Collected data
⟨

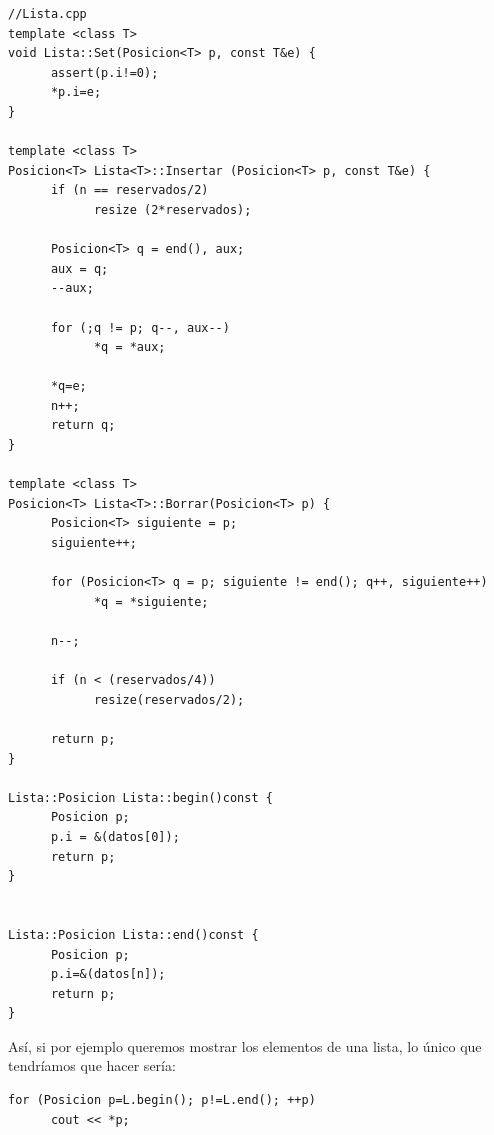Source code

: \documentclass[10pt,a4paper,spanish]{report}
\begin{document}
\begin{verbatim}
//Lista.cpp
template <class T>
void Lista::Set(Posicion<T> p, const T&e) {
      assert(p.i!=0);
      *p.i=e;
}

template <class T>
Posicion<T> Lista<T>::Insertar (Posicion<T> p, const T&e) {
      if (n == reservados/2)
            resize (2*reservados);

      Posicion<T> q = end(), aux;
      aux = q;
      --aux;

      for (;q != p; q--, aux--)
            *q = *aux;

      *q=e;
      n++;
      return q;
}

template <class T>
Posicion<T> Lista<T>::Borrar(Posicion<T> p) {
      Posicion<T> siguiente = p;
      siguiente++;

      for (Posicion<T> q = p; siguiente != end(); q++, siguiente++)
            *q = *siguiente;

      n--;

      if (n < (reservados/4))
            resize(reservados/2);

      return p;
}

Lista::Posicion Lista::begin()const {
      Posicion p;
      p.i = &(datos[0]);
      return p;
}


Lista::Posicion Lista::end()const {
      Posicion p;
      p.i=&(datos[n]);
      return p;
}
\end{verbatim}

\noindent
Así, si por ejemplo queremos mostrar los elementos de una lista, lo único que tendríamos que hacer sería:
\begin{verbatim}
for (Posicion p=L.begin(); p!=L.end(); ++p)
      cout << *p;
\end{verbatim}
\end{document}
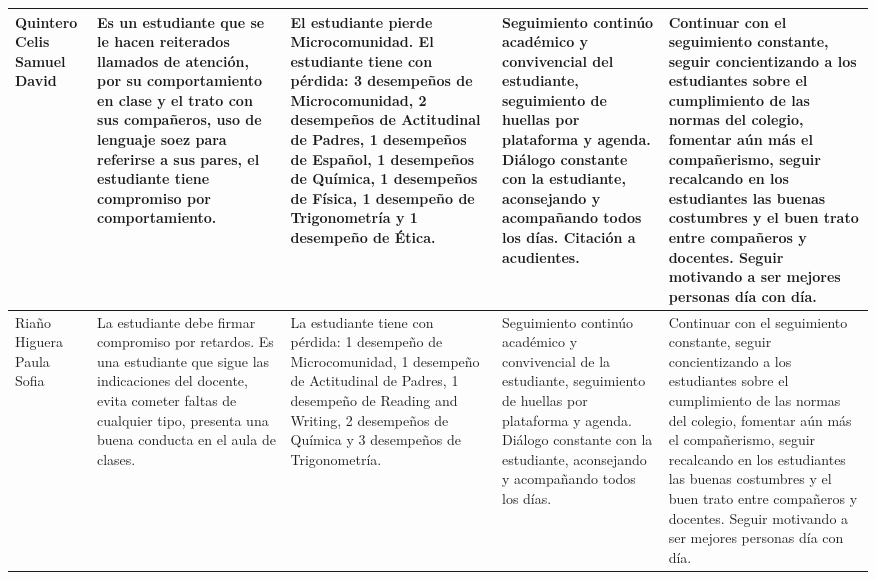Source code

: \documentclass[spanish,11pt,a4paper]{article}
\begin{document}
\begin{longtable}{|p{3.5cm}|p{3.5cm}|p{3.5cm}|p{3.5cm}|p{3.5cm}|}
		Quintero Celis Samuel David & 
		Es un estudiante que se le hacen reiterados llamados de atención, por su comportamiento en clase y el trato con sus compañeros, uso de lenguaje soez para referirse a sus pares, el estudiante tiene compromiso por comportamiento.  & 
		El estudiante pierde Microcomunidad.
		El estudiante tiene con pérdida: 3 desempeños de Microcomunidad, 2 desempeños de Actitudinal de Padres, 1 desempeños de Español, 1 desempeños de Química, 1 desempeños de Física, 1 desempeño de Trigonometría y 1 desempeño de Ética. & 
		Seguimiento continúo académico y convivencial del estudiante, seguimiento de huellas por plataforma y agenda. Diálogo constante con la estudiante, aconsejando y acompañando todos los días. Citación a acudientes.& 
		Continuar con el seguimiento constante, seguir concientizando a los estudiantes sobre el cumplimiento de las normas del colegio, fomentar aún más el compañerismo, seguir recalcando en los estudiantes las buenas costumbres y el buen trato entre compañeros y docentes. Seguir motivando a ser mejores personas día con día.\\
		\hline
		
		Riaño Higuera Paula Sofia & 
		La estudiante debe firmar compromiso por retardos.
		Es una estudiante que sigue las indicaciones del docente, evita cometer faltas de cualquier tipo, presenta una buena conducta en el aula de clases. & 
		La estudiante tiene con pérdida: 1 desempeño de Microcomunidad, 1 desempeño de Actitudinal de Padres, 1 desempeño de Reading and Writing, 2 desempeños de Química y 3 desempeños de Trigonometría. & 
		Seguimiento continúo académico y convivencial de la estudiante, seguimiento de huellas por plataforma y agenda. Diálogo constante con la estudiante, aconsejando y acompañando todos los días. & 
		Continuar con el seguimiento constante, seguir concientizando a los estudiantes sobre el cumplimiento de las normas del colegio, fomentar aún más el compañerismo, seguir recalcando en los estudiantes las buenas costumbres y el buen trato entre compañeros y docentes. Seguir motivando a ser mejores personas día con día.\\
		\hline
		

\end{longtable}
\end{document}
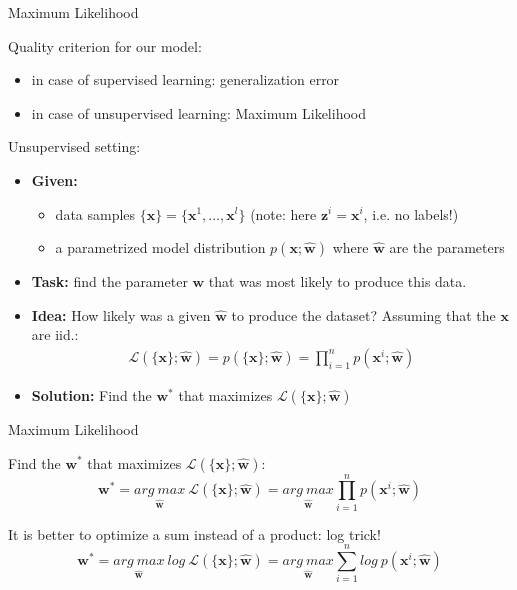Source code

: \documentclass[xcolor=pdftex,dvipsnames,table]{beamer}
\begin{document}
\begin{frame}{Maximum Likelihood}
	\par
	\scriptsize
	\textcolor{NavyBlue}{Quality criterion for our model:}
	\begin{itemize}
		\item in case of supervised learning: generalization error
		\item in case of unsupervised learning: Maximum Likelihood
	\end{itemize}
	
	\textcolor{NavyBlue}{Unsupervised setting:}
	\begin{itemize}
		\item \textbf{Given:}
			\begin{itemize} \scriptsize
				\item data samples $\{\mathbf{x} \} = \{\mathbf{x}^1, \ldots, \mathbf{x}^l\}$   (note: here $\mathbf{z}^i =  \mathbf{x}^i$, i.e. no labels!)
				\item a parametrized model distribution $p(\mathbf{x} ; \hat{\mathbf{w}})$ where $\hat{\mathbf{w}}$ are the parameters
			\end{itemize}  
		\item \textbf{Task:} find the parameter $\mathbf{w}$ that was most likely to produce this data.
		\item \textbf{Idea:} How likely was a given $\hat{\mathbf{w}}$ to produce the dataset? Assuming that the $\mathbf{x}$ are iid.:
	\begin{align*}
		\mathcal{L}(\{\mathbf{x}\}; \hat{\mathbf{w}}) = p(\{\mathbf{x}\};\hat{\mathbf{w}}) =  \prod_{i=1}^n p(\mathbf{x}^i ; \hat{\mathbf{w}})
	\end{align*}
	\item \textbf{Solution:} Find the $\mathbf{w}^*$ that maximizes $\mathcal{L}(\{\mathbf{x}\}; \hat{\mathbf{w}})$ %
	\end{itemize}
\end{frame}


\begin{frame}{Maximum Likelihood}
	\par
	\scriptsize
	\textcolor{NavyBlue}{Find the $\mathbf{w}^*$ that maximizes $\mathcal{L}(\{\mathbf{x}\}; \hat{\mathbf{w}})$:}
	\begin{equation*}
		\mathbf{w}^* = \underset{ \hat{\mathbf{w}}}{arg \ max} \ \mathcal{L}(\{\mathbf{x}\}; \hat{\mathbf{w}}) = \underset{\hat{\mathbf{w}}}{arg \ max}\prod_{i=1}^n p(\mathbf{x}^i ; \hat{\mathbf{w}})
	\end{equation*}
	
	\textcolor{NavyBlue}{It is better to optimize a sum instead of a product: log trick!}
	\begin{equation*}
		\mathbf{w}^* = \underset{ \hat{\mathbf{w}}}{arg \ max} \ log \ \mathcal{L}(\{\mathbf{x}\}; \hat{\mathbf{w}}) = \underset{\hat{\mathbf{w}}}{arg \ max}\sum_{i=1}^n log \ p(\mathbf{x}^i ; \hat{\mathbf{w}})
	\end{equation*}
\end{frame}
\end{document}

⟩

Problem statement:
Stop after the line containing "if (n == reservados/2)": copy the records exactly from the first line up to there, leaving pictures out.

Response below:
Source code

: \documentclass[10pt,a4paper,spanish]{report}
\begin{document}
\begin{verbatim}
//Lista.cpp
template <class T>
void Lista::Set(Posicion<T> p, const T&e) {
      assert(p.i!=0);
      *p.i=e;
}

template <class T>
Posicion<T> Lista<T>::Insertar (Posicion<T> p, const T&e) {
      if (n == reservados/2)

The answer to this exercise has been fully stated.